In our paper IRR Hygiene in the RPKI Era, we at CAIDA (UC San Diego), in collaboration with MIT, study the scale of inaccurate IRR information by quantifying the inconsistency between IRR and RPKI. In this post, we will succinctly explain how we compare records and then focus on the causes of such inconsistencies and provide insights on what operators could do to keep their IRR records accurate.

IRR and RPKI trends

For our study we downloaded IRR data from 4 IRR database providers: RADB, RIPE, APNIC, and AFRINIC, and RPKI data from all Trust Anchors published by the RIPE NCC. Figure 1 shows IRR cover more IPv4 address space than RPKI, but RPKI grew faster than IRR, having doubled its coverage over the past 6 years.

Figure 1. IPv4 coverage of IRR and RPKI databases. RADB, the largest IRR database, has records representing almost 60% of routable IPv4 address space. In contrast, the RPKI covers almost 30% of that address space but has been steadily growing in the past few years.

Checking the consistency of IRR records

 

We classified IRR records following the procedure in Figure 2: first we check if there is a Route Origin Authorization (ROA) record in RPKI covering the IRR record, then in case there is one if the ASN is consistent, and finally, if the ASN is consistent, we check the prefix length compared to the maximum length attribute of RPKI records. Using this procedure we are left with 4 categories:

  1. Not In RPKI: If the prefix in an IRR record has no matching or covering prefix in RPKI.
  2. Inconsistent ASN: If the IRR record has matching RPKI records but none has the same ASN..
  3. Inconsistent Max Length category: If the IRR record has the same ASN as its matching RPKI records but the prefix length in the IRR record is larger than the Max Length field in the RPKI records.
  4. Consistent: If the IRR records have a matching RPKI record with the same ASN and according maximum length attribute.

Figure 2. Classification of IRR records

Which is more consistent? RADB vs RIPE, APNIC, AFRINIC

 

As of October 2021, we found only 38% of RADB records with matching ROAs were consistent with RPKI, meaning that there were more inconsistent records than consistent records in RADB, see Figure 3 (left) . In contrast, 73%, 98%, and 93% of RIPE, APNIC, and AFRINIC IRR records were consistent with RPKI, showing a much higher consistency than RADB, see Figure 3 (right).

 

We attribute the big difference in consistency to a few reasons. First, the IRR database we collected from the RIRs are their respective authoritative databases, meaning the RIRs manages all the prefixes, and verifies the registration of IRR objects with address ownership information. This verification process is stricter than that of RADB and leads to the higher quality of IRR records. Second, APNIC provides its registrants a management platform that automatically creates IRR records for a network when it registers its prefixes in RPKI. This platform contributes to a larger number of consistent records compared to other RIRs.

 

Figure 3. RIR-managed IRR databases have higher consistency with RPKI compared to RADB.

 

What caused the inconsistency?

In our analysis we found that inconsistent max length was mostly caused by IRR records that are too specific, as the example shown in Figure 4, and to a lesser extent by misconfigured max length attribute in RPKI.  We also found that inconsistent ASN records are largely caused by customer networks failing to remove records after returning address space to their provider network, such as the example in Figure 5.

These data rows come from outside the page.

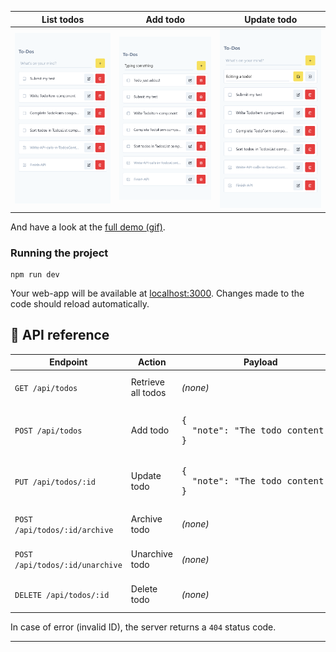 List todos | Add todo | Update todo
---|---|---
![list todos](./assets/screenshot-list.png) | ![add todo](./assets/screenshot-add.png) | ![update todo](./assets/screenshot-update.png)

And have a look at the [full demo (gif)](./assets/demo.gif).

### Running the project

```
npm run dev
```

Your web-app will be available at [localhost:3000](http://localhost:3000). Changes made to the code should reload automatically.

## 🧰 API reference

<table>
  <thead>
    <tr>
      <th>Endpoint</th>
      <th>Action</th>
      <th>Payload</th>
      <th>Response</th>
    </tr>
  </thead>
  <tbody>
    <tr>
      <td><code>GET /api/todos</code></td>
      <td>Retrieve all todos</td>
      <td><i>(none)</i></td>
      <td>
        <details>
          <summary>See response body</summary>
          <div class="highlight highlight-source-json"><pre>[
  {
    "id": "5f7040a6-d459-4e51-b8f1-223260f06c7b",
    "note": "The todo content!",
    "created_at": 1587405571341,
    "archived": false,
  },
  //...
]</pre></div>
        </details>
      </td>
    </tr>
    <tr>
      <td><code>POST /api/todos</code></td>
      <td>Add todo</td>
      <td><div class="highlight highlight-source-json"><pre>{
  "note": "The todo content!",
}</pre></div></td>
      <td>
        <details>
          <summary>See response body</summary>
          <div class="highlight highlight-source-json"><pre>{
  "id": "5f7040a6-d459-4e51-b8f1-223260f06c7b",
  "note": "The todo content!",
  "created_at": 1587405571341,
  "archived": false,
}</pre></div>
        </details>
      </td>
    </tr>
    <tr>
      <td><code>PUT /api/todos/:id</code></td>
      <td>Update todo</td>
      <td><div class="highlight highlight-source-json"><pre>{
  "note": "The todo content!",
}</pre></div></td>
      <td>
        <details>
          <summary>See response body</summary>
          <div class="highlight highlight-source-json"><pre>{
  "id": "5f7040a6-d459-4e51-b8f1-223260f06c7b",
  "note": "The todo content!",
  "created_at": 1587405571341,
  "archived": false,
}</pre></div>
        </details>
      </td>
    </tr>
    <tr>
      <td><code>POST /api/todos/:id/archive</code></td>
      <td>Archive todo</td>
      <td><i>(none)</i></td>
      <td>
        <details>
          <summary>See response body</summary>
          <div class="highlight highlight-source-json"><pre>{
  "id": "5f7040a6-d459-4e51-b8f1-223260f06c7b",
  "note": "The todo content!",
  "created_at": 1587405571341,
  "archived": true,
}</pre></div>
        </details>
      </td>
    </tr>
    <tr>
      <td><code>POST /api/todos/:id/unarchive</code></td>
      <td>Unarchive todo</td>
      <td><i>(none)</i></td>
      <td>
        <details>
          <summary>See response body</summary>
          <div class="highlight highlight-source-json"><pre>{
  "id": "5f7040a6-d459-4e51-b8f1-223260f06c7b",
  "note": "The todo content!",
  "created_at": 1587405571341,
  "archived": false,
}</pre></div>
        </details>
      </td>
    </tr>
    <tr>
      <td><code>DELETE /api/todos/:id</code></td>
      <td>Delete todo</td>
      <td><i>(none)</i></td>
      <td>
        <details>
          <summary>See response body</summary>
          <div class="highlight highlight-source-json"><pre>{
  "id": "5f7040a6-d459-4e51-b8f1-223260f06c7b",
}</pre></div>
        </details>
      </td>
    </tr>
  </tbody>
</table>

In case of error (invalid ID), the server returns a `404` status code.

---
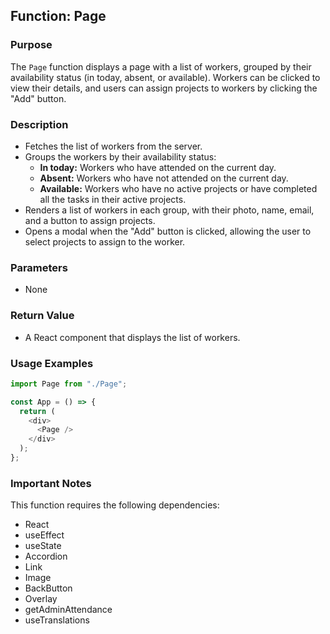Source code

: ## Function: Page

### Purpose
The `Page` function displays a page with a list of workers, grouped by their availability status (in today, absent, or available). Workers can be clicked to view their details, and users can assign projects to workers by clicking the "Add" button.

### Description
- Fetches the list of workers from the server.
- Groups the workers by their availability status:
  - **In today:** Workers who have attended on the current day.
  - **Absent:** Workers who have not attended on the current day.
  - **Available:** Workers who have no active projects or have completed all the tasks in their active projects.
- Renders a list of workers in each group, with their photo, name, email, and a button to assign projects.
- Opens a modal when the "Add" button is clicked, allowing the user to select projects to assign to the worker.

### Parameters
- None

### Return Value
- A React component that displays the list of workers.

### Usage Examples
```javascript
import Page from "./Page";

const App = () => {
  return (
    <div>
      <Page />
    </div>
  );
};
```

### Important Notes
This function requires the following dependencies:
- React
- useEffect
- useState
- Accordion
- Link
- Image
- BackButton
- Overlay
- getAdminAttendance
- useTranslations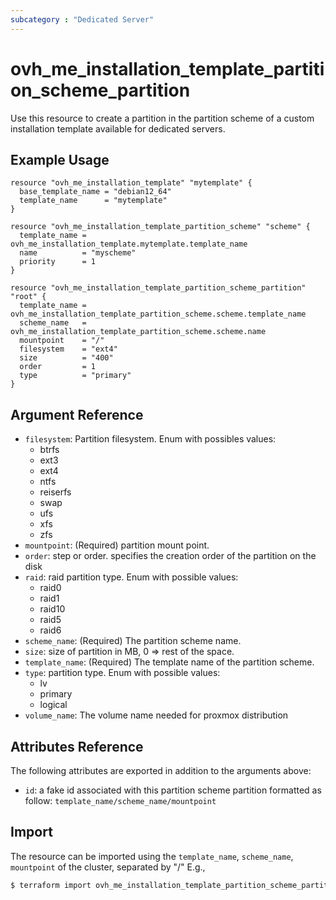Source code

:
 ```yaml
---
subcategory : "Dedicated Server"
---
```


# ovh_me_installation_template_partition_scheme_partition

Use this resource to create a partition in the partition scheme of a custom installation template available for dedicated servers.

## Example Usage

```hcl
resource "ovh_me_installation_template" "mytemplate" {
  base_template_name = "debian12_64"
  template_name      = "mytemplate"
}

resource "ovh_me_installation_template_partition_scheme" "scheme" {
  template_name = ovh_me_installation_template.mytemplate.template_name
  name          = "myscheme"
  priority      = 1
}

resource "ovh_me_installation_template_partition_scheme_partition" "root" {
  template_name = ovh_me_installation_template_partition_scheme.scheme.template_name
  scheme_name   = ovh_me_installation_template_partition_scheme.scheme.name
  mountpoint    = "/"
  filesystem    = "ext4"
  size          = "400"
  order         = 1
  type          = "primary"
}
```

## Argument Reference

* `filesystem`: Partition filesystem. Enum with possibles values:
	- btrfs
	- ext3
	- ext4
	- ntfs
	- reiserfs
	- swap
	- ufs
	- xfs
	- zfs
* `mountpoint`: (Required) partition mount point.
* `order`: step or order. specifies the creation order of the partition on the disk
* `raid`: raid partition type. Enum with possible values: 
  - raid0
  - raid1
  - raid10
  - raid5
  - raid6
* `scheme_name`: (Required) The partition scheme name.
* `size`: size of partition in MB, 0 => rest of the space.
* `template_name`: (Required) The template name of the partition scheme.
* `type`: partition type. Enum with possible values:
	- lv
	- primary
	- logical
* `volume_name`: The volume name needed for proxmox distribution


## Attributes Reference

The following attributes are exported in addition to the arguments above:

* `id`: a fake id associated with this partition scheme partition formatted as follow: `template_name/scheme_name/mountpoint`

## Import

The resource can be imported using the `template_name`, `scheme_name`, `mountpoint` of the cluster, separated by "/" E.g.,

```bash
$ terraform import ovh_me_installation_template_partition_scheme_partition.root template_name/scheme_name/mountpoint
```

Inconsistent Max Length (Figure 4)

  • 713 caused by misconfigured RPKI Max Length.
  • 39,968 caused by too-specific IRR record.

Figure 4. IRR record with inconsistent max length: the IRR prefix length exceeds the RPKI max length value.

 

Inconsistent ASN (Figure 5)

  • 4,464 caused by customer network failing to remove RADB records after returning address space to provider network.

Figure 5. IRR record with inconsistent ASN: the IRR record ASN differs from the RPKI record ASN.

 

To Improve IRR accuracy

 

Although RPKI is becoming more widely deployed, we do not see a decrease in IRR usage, and therefore we should improve the accuracy of information in the IRR. We suggest that networks keep their IRR information up to date and IRR database providers implement policies that promote good IRR hygiene.

Networks currently using IRR for route filtering can avoid the negative impact of inaccurate IRR information by using IRRd version 4, which validates IRR information against RPKI, to ignore incorrect IRR records.

Response to NSTC’s JCORE

May 19th, 2021 by David Clark and kc claffy

A year ago January 2020, k claffy, CAIDA Director and UCSD Adjunct Professor of Computer Science and Engineering responded with collaborator David Clark, Senior Scientist at MIT’s Computer Science and Artificial Intelligence Laboratory to the Request for Information (RFI) put out by the National Science and Technology Council’s (NSTC) Joint Committee on the Research Environment (JCORE). The response establishes the critical importance of the internet to the infrastructure of society and the need for governments, and specifically the U.S. government, to send a strong signal to the private sector through high-level policy making that the only path to understanding the characteristics of the internet comes via data sharing and that responsible sharing of data for documented scientific research will not generate corporate liability.

Another focus and benefit to the policy for which we call comes with the development and delivery of academic training of professionals to work with large data sets focused on communications and networking.

You can see the complete response and more related material posted in CAIDA resource catalog.

Guiding principles for a “Bureau of Cyber Statistics”

April 24th, 2021 by David Clark and kc claffy

The recent Cyberspace Solarium Commission report (1) set out a strategic plan to improve the security of cyberspace. Among its many recommendations is that the government establish a Bureau of Cyber Statistics, to provide the government with the information that it needs for informed planning and action. A recent report from the Aspen Institute echoed this call. (2) Legal academics and lobbyists have already started to consider its structure. (3) The Internet measurement community needs to join this conversation.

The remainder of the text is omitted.